Ness: I have sworn to capture this man with all legal powers at my disposal and I will do so.

Malone: Well, the Lord hates a coward. [jabs Ness with his hand, and Ness shakes it]

Malone: Do you know what a blood oath is, Mr. Ness?

Ness: Yes.

Malone: Good, 'cause you just took one.

Ah, but isn’t such an approach yet another example of politics as usual?  Doesn’t this undermine Obama’s message of change?

Well, maybe if campaigns were fought in isolation chambers, such analysis might hold. In the real world – of flesh and blood and human emotions – life is a complex bundle full of paradoxes.  So get over it.

People want to elect someone that they identify with, that they ‘get’ at the gut level, someone who will fight for them. They don’t want an egghead, they don’t want an academic and they certainly don’t want a preacher…they want passion, and the best place to channel that passion right now is….anger!

Anger?  Yes, anger at the party that has stolen our civil liberties, sat idly by as our 401Ks washed away, turned a blind eye to protecting our enlisted youth by fighting an unprovoked war – on the cheap no less – and basically, shit upon every bit of collective good will that our country had after 9/11. 

And supreme anger at the former maverick who, for the past eight years, has abandoned every moral fiber of his leadership responsibilities and status as Mr.

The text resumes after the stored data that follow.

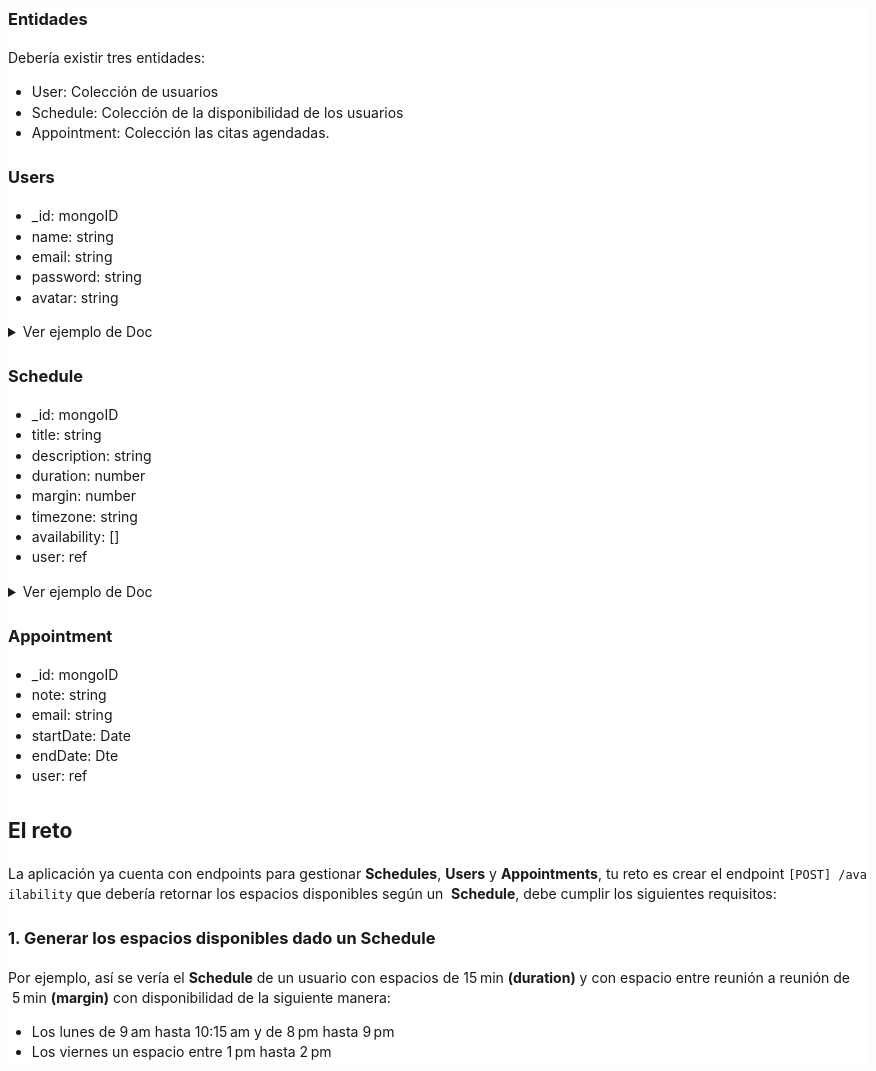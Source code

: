 ### Entidades

Debería existir tres entidades:

- User: Colección de usuarios
- Schedule: Colección de la disponibilidad de los usuarios
- Appointment: Colección las citas agendadas.

### Users

- \_id: mongoID
- name: string
- email: string
- password: string
- avatar: string

<details><summary>Ver ejemplo de Doc</summary></details>

### Schedule

- \_id: mongoID
- title: string
- description: string
- duration: number
- margin: number
- timezone: string
- availability: []
- user: ref

<details><summary>Ver ejemplo de Doc</summary></details>

### Appointment

- \_id: mongoID
- note: string
- email: string
- startDate: Date
- endDate: Dte
- user: ref

## El reto

La aplicación ya cuenta con endpoints para gestionar **Schedules**, **Users** y **Appointments**, tu reto es crear el endpoint `[POST] /availability` que debería retornar los espacios disponibles según un  **Schedule**, debe cumplir los siguientes requisitos:

### 1. Generar los espacios disponibles dado un Schedule

Por ejemplo, así se vería el **Schedule** de un usuario con espacios de 15 min **(duration)** y con espacio entre reunión a reunión de  5 min **(margin)** con disponibilidad de la siguiente manera:

- Los lunes de 9 am hasta 10:15 am y de 8 pm hasta 9 pm
- Los viernes un espacio entre 1 pm hasta 2 pm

Straight Talk in the vain hope that he could become president.  Anyone willing to exhaust a lifetime of personal currency on such a Faustian bargain has no right to lead his nation. 

To frame the potency of such a message, Maureen Dowd, writing in The New York Times, imagines a conversation between Obama and Jed Bartlett (the fictional former president of TV’s West Wing) that goes like this:

OBAMA: The problem is we can’t appear angry. Bush called us the angry left. Did you see anyone in Denver who was angry?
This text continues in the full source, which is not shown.